In an interview given to the school magazine at King Edward's, Birmingham, Martin was asked,"‘Do you think of yourself as a teacher who writes or a writer who teaches?" He replied,
"A writer who teaches: I don’t think that the two are incompatible. If I’m actively involved in the craft of writing, what I learn is useful in my teaching."

By the time To Weave a Rainbow was published (1986) he was running a bookshop as well as the restaurant while spending his free time writing. This, his first novel, was reviewed in Warwickshire and Worcestershire Life: "Garry Martin writes with a rare incisiveness, coupled with the ability to reflect the very ordinary happenings of day-to-day life with remarkably keen perception."
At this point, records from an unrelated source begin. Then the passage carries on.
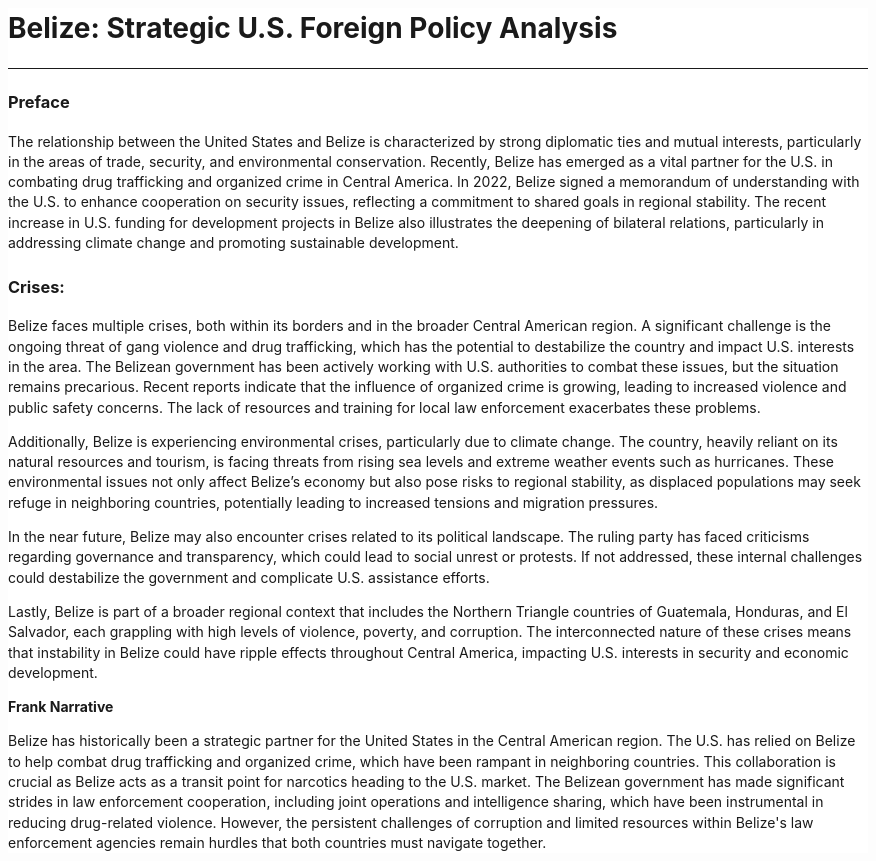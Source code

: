 # Belize: Strategic U.S. Foreign Policy Analysis

---

### Preface

The relationship between the United States and Belize is characterized by strong diplomatic ties and mutual interests, particularly in the areas of trade, security, and environmental conservation. Recently, Belize has emerged as a vital partner for the U.S. in combating drug trafficking and organized crime in Central America. In 2022, Belize signed a memorandum of understanding with the U.S. to enhance cooperation on security issues, reflecting a commitment to shared goals in regional stability. The recent increase in U.S. funding for development projects in Belize also illustrates the deepening of bilateral relations, particularly in addressing climate change and promoting sustainable development.

### Crises:

Belize faces multiple crises, both within its borders and in the broader Central American region. A significant challenge is the ongoing threat of gang violence and drug trafficking, which has the potential to destabilize the country and impact U.S. interests in the area. The Belizean government has been actively working with U.S. authorities to combat these issues, but the situation remains precarious. Recent reports indicate that the influence of organized crime is growing, leading to increased violence and public safety concerns. The lack of resources and training for local law enforcement exacerbates these problems.

Additionally, Belize is experiencing environmental crises, particularly due to climate change. The country, heavily reliant on its natural resources and tourism, is facing threats from rising sea levels and extreme weather events such as hurricanes. These environmental issues not only affect Belize’s economy but also pose risks to regional stability, as displaced populations may seek refuge in neighboring countries, potentially leading to increased tensions and migration pressures.

In the near future, Belize may also encounter crises related to its political landscape. The ruling party has faced criticisms regarding governance and transparency, which could lead to social unrest or protests. If not addressed, these internal challenges could destabilize the government and complicate U.S. assistance efforts.

Lastly, Belize is part of a broader regional context that includes the Northern Triangle countries of Guatemala, Honduras, and El Salvador, each grappling with high levels of violence, poverty, and corruption. The interconnected nature of these crises means that instability in Belize could have ripple effects throughout Central America, impacting U.S. interests in security and economic development.

**Frank Narrative**

Belize has historically been a strategic partner for the United States in the Central American region. The U.S. has relied on Belize to help combat drug trafficking and organized crime, which have been rampant in neighboring countries. This collaboration is crucial as Belize acts as a transit point for narcotics heading to the U.S. market. The Belizean government has made significant strides in law enforcement cooperation, including joint operations and intelligence sharing, which have been instrumental in reducing drug-related violence. However, the persistent challenges of corruption and limited resources within Belize's law enforcement agencies remain hurdles that both countries must navigate together.
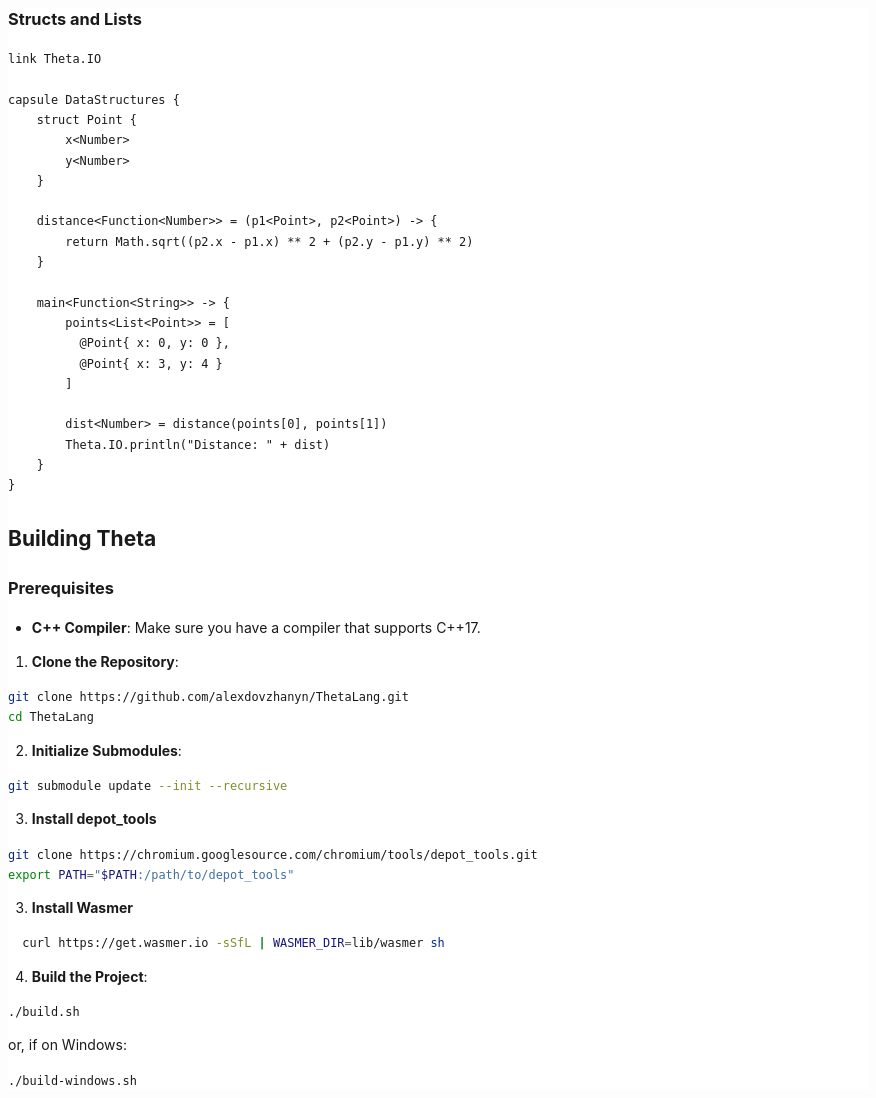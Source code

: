 ### Structs and Lists

```theta
link Theta.IO

capsule DataStructures {
    struct Point {
        x<Number>
        y<Number>
    }

    distance<Function<Number>> = (p1<Point>, p2<Point>) -> {
        return Math.sqrt((p2.x - p1.x) ** 2 + (p2.y - p1.y) ** 2)
    }

    main<Function<String>> -> {
        points<List<Point>> = [
          @Point{ x: 0, y: 0 },
          @Point{ x: 3, y: 4 }
        ]

        dist<Number> = distance(points[0], points[1])
        Theta.IO.println("Distance: " + dist)
    }
}
```

## Building Theta

### Prerequisites
- **C++ Compiler**: Make sure you have a compiler that supports C++17.

1. **Clone the Repository**: 
  ```sh
  git clone https://github.com/alexdovzhanyn/ThetaLang.git
  cd ThetaLang
  ```
2. **Initialize Submodules**:
  ```sh
  git submodule update --init --recursive
  ```
3. **Install depot_tools**
  ```sh
  git clone https://chromium.googlesource.com/chromium/tools/depot_tools.git
  export PATH="$PATH:/path/to/depot_tools"
  ```
3. **Install Wasmer**
  ```sh
    curl https://get.wasmer.io -sSfL | WASMER_DIR=lib/wasmer sh
  ```
4. **Build the Project**:
  ```sh
  ./build.sh
  ```
  or, if on Windows:
  ```sh
  ./build-windows.sh
  ```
He then, having sold his two businesses, returned to full-time teaching/writing, taking up a post at Cranleigh School as writer-in-residence. According to Mike Smith, ". . . these were turbulent times for him, not only because he was undergoing a divorce, but also because he had accepted a request from a friend to help in a mission to Kurdish Iraq in the immediate aftermath of the first Gulf War. He narrowly escaped capture whilst he was there, but managed to file dispatches for the BBC World Service and to write A Sane Asylum, a novel based on his journal of the trip."

On his return he moved to his final teaching post, at Nottingham High School. He focussed on Oxbridge entrance candidates and continued his writing. Robert Macfarlane, a pupil at this time, has commented, "Every so often you meet a teacher who changes your life as the adverts say. Garry Martin was that person for me." The school gave Martin extended leave to allow him to visit India to research a book on avatars. "In fact, he returned with the germ of a story to be called The Boy Who Made God Smile."

Martin's Orcadian Trilogy was launched in the Orkney Library and Archive in Kirkwall in 2019.

==Novels and short stories==
- To Weave a Rainbow ISBN 0-947993-35-5
- Like a Fat Gold Watch (Amazon Kindle)
- Cling (Amazon Kindle)
- Beneath Napoleon’s Hat volume 1: Eagles without a Cliff ISBN 978-0-9931892-4-1
- Beneath Napoleon’s Hat volume 2: A Black Violet ISBN 978-0-9931892-5-8
- Beneath Napoleon’s Hat volume 3: Sylvia Beach and the Melancholy Jesus ISBN 978-0-9931892-6-5
- Patchwork ISBN 978-0-9931892-7-2
- The Boy Who Made God Smile ISBN 978-0-9931892-9-6
- A Sane Asylum ISBN 978-0-9955320-2-1
- Of Love and Gravity ISBN 978-0-9955320-4-5
- The Orcadian Trilogy ISBN 978-0-9955320-7-6
- The Truants ISBN 978-1-9162715-2-4

==Plays==
- The Bar
- Showing
- Eating Seagull
- Job with an Interpreter

==Awards==
- The Boy Who Made God Smile, Writing East Midlands Mentoring Prize 2013.